In particolare, il problema si pone nella seconda stagione. Perché Penelope viene friendzonata? È perché non ha un corpo ritenuto canonicamente desiderabile? C’è effettivamente la possibilità che Colin la veda effettivamente solo come un’amica più piccola. Tuttavia, se consideriamo il fatto che l’unico personaggio grasso della serie subisce la friendzone, il sospetto di una rappresentazione problematica rimane.

E la rivelazione che sia lei la fantomatica Lady Whistledown non fa altro che acuire queste criticità. Dobbiamo chiederci se Lady Whistledown è effettivamente un personaggio positivo. In parte sicuramente mette in risalto l’ipocrisia dei nobili. Tuttavia, dall’altro lato non si fa scrupoli nel mettere in difficoltà la sua migliore amica Eloise che rischia di scoprire la sua doppia identità. E ancora: a causa della sua gelosia cerca di eliminare dalla lista delle pretendenti di Colin la cugina Marina.

Da una serie che si è posta come innovativa dal punto di vista della rappresentazione, forse, ci si aspetta di più. Già in partenza il personaggio ci viene presentato seguendo entrambi i cliché negativi di spalla comica non desiderabile e di presunto villain

E nella terza stagione?

Il rischio della terza stagione è quello di aggiungere a questa rappresentazione ancora un po’ troppo poco inclusiva un ulteriore cliché.
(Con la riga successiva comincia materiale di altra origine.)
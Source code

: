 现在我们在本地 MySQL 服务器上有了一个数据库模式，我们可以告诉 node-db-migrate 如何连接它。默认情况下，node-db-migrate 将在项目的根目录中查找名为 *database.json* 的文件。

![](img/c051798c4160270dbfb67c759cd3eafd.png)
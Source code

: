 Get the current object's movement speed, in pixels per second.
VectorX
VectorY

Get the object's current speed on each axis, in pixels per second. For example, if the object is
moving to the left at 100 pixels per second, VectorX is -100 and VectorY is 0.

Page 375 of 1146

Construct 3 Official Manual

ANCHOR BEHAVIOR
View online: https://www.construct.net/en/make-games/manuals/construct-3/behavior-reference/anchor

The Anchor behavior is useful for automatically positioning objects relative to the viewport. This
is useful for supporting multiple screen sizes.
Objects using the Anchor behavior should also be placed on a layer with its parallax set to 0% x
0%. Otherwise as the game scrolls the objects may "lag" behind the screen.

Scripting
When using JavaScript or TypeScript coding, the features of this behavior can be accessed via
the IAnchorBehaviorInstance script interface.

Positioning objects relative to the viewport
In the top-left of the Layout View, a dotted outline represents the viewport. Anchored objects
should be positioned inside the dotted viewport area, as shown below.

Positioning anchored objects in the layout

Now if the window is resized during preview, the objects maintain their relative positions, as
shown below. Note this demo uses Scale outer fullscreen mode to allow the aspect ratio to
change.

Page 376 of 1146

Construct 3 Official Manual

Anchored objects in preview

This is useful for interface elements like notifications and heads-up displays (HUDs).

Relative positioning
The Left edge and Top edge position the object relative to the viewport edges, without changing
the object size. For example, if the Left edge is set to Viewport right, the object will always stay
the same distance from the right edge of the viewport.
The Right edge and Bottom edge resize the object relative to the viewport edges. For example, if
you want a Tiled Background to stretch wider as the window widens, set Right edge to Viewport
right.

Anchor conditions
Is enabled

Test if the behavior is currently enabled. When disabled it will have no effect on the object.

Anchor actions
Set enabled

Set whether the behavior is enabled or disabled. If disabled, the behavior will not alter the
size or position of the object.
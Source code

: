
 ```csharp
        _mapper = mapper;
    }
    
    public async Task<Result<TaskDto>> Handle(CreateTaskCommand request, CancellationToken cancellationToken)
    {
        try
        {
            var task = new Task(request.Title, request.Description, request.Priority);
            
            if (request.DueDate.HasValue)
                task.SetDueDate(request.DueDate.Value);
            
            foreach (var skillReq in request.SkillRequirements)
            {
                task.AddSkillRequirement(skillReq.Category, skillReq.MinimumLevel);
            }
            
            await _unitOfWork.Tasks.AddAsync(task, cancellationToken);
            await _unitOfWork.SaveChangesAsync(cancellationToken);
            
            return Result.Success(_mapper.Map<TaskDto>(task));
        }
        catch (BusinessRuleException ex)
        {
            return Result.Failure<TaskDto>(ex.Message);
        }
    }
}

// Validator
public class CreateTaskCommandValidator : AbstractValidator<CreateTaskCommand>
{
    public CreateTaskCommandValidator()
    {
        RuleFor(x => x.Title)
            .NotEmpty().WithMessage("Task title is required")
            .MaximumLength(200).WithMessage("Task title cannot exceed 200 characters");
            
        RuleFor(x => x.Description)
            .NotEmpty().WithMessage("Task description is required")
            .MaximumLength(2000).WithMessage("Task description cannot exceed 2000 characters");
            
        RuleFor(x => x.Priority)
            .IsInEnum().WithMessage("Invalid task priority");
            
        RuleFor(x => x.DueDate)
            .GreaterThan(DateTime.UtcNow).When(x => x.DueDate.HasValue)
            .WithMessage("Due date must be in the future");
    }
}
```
Nel libro di Julia Quinn, infatti, Penelope diventa desiderabile agli occhi di Colin solo dopo essere dimagrita. La ragazza, dopo aver perso dodici chili, viene finalmente notata da Colin, di ritorno da un viaggio all’estero. L’opera, quindi, si muove nella classica direzione da commedia romantica del makeover in cui la protagonista, all’improvviso, rifà il suo look e diventa oggetto di desiderio. L’autrice, inoltre, in tutta la saga insiste parecchio sulle vessazioni continue della madre nei confronti del corpo di Penelope. Il senso di disagio costante della ragazza viene rimarcato anche dalle altre debuttanti che la bullizzano perché non magra e ricca come loro.

La serie, però, fortunatamente, non sembra muoversi in questa direzione. Infatti, l’attrice protagonista Nicola Coughlan, dopo gli attacchi sui social per via del suo corpo, ha affermato di non voler perdere peso per interpretare il ruolo. Gli sceneggiatori, quindi, si starebbero muovendo in direzione opposta rispetto al libro di Julia Quinn. Per una serie che, tutto sommato, si è dimostrata inclusiva, infatti, ricalcare nuovamente il classico cliché del brutto anatroccolo che diventa cigno, sarebbe controproducente. Non ci resta che incrociare le dita e sperare che gli autori della terza stagione di Bridgerton riusciranno a non ricadere nei vecchi stereotipi grassofobici della rappresentazione dei corpi non conformi.